Acquired: Breeder (hobby breeder)
Posted October 19, 2015
My family got Mo (short for 'Woofgang Imadogus Muttzart) when I was just a child. He was a short-haired, miniature, red Dachshund and we adored him. My first sight of him was as a tiny, curled up puppy in my mother's palm when I got off the bus. What a great Christmas present!
Mo was very attached to 'his' people. He was tolerant but not warm with strangers. The tolerance developed only after fervent barking and our own demonstrations of approval. Mo barked a lot, not only at intruders to his territory, but at other dogs who dared to appear on the same walking routes. I've met other dachshunds who are more friendly with strangers than Mo was, so it might just be that we got a unique purebred.
His favorite activity was sunning himself on the deck, the yard, and -- in the winter -- behind our wood stove. Mo had a perpetual tan on his belly.
Mo wasn't stupid, but he was very stubborn. Although he understood our commands, ultimately it was up to him whether he'd obey.
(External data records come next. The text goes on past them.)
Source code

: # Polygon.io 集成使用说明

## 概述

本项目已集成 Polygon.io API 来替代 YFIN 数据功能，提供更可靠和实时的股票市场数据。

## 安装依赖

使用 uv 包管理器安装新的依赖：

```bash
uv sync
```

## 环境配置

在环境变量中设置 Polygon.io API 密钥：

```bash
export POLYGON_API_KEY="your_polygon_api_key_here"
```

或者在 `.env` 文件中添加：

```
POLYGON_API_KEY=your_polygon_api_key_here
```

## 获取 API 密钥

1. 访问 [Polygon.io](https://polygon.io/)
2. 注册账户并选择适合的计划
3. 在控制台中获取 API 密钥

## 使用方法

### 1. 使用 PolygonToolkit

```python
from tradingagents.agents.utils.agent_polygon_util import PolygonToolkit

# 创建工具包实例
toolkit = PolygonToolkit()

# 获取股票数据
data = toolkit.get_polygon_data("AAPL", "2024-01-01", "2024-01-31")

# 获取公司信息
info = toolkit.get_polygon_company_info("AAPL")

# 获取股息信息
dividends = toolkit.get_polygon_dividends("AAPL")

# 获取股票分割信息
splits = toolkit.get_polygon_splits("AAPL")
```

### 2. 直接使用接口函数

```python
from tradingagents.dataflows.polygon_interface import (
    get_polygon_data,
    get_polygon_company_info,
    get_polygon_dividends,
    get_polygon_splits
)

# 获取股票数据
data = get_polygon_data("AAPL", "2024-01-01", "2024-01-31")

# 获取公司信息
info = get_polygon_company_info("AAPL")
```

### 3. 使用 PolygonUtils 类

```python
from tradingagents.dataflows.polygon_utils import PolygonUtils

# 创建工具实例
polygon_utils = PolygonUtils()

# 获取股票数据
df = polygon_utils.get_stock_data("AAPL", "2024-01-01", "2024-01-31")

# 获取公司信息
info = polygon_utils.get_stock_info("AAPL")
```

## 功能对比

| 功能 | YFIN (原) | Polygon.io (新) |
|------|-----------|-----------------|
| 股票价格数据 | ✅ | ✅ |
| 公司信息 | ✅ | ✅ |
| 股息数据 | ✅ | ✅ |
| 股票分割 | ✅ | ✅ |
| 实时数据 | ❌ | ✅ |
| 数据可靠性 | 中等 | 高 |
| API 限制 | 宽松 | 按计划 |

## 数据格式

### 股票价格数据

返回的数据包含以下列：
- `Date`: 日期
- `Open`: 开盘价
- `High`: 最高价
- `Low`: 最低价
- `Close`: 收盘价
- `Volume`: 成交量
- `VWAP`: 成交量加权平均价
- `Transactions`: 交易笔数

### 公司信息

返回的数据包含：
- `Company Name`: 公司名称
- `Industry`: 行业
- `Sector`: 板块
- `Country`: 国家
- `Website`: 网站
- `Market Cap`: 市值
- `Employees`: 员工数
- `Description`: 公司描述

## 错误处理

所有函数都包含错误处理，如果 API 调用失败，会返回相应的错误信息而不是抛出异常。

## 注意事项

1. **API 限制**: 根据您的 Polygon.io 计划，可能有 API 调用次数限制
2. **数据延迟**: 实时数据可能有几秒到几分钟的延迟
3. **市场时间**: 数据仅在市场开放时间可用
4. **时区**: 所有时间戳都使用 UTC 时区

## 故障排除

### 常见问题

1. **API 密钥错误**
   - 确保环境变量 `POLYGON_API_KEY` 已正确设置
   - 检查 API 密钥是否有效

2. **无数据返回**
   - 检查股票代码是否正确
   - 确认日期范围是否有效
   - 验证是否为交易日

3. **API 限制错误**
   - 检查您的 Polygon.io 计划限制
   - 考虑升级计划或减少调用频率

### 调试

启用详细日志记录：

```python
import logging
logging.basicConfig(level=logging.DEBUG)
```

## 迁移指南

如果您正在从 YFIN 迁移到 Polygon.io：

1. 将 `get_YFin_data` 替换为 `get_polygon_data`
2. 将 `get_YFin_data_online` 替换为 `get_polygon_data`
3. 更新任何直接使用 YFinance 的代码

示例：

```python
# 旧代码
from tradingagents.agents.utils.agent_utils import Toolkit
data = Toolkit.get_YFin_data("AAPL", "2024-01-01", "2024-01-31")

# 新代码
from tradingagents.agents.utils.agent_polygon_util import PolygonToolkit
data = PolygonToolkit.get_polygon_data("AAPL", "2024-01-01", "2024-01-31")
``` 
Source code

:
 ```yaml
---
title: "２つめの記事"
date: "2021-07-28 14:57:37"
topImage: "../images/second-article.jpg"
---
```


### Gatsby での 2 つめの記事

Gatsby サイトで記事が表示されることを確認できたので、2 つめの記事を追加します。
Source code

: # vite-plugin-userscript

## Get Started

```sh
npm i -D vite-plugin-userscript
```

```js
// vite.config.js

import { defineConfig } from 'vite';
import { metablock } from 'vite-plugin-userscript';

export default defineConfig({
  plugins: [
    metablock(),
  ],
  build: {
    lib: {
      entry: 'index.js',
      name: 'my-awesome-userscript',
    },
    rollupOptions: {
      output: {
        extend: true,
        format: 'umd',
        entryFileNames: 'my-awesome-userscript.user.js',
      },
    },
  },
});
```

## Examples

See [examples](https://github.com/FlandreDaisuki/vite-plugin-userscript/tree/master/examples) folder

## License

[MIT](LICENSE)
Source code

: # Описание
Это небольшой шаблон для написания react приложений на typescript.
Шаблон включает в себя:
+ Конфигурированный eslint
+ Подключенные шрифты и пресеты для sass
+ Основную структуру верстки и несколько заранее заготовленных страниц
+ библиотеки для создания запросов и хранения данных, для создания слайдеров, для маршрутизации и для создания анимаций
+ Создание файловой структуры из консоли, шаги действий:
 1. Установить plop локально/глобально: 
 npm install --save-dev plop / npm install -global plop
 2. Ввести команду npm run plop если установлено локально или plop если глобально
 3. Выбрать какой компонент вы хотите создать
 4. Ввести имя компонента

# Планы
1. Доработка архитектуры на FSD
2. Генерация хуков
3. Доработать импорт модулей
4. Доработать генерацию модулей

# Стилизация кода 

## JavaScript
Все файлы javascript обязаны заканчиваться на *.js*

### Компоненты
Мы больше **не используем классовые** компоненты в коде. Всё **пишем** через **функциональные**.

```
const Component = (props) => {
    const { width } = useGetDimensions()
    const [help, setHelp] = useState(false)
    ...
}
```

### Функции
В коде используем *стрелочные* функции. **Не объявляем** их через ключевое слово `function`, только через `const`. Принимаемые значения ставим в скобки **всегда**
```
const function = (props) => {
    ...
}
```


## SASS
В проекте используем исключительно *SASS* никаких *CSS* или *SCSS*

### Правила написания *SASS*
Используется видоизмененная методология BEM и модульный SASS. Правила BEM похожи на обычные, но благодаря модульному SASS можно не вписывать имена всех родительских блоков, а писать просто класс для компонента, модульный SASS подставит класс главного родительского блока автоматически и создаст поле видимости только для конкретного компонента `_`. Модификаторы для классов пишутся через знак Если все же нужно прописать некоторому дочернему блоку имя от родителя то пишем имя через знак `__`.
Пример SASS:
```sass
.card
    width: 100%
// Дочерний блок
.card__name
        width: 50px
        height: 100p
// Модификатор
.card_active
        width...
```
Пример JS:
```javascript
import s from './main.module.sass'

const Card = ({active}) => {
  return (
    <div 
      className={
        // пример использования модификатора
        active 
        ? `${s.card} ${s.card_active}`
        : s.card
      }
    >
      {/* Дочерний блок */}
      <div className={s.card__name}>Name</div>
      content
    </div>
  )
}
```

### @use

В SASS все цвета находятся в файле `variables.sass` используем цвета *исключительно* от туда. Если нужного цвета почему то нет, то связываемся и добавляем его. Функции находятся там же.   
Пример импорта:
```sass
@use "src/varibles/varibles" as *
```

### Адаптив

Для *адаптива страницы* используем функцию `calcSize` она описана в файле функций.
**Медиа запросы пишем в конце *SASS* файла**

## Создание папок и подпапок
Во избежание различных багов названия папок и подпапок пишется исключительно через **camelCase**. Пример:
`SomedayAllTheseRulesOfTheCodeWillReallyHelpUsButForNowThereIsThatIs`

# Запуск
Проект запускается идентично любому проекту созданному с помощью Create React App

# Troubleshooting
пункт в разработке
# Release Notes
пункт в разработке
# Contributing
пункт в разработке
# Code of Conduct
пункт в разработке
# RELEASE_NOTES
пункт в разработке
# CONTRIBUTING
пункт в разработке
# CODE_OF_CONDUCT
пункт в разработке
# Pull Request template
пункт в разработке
That's the number one common personality trait among dachshunds: their stubbornness!
For example, he was pretty well house-trained, unless we were away for several hours. Unlike our larger dog, Mo had no moral qualms about pooping on the carpet. When you gotta go, you gotta go.
Since he was a short-hair, grooming was incredibly easy. We hardly needed to bathe him, and he didn't shed much of a coat in winter. Since dachshunds are long, they can end up with back problems as they age. That happened twice with Mo. :( He lost mobility in his back legs. Although he was able to recover, it was an expensive and scary time.
Ultimately, though, if you like strong-willed dogs with a lot of loyalty, this little guys make great companions. I still miss my Mo.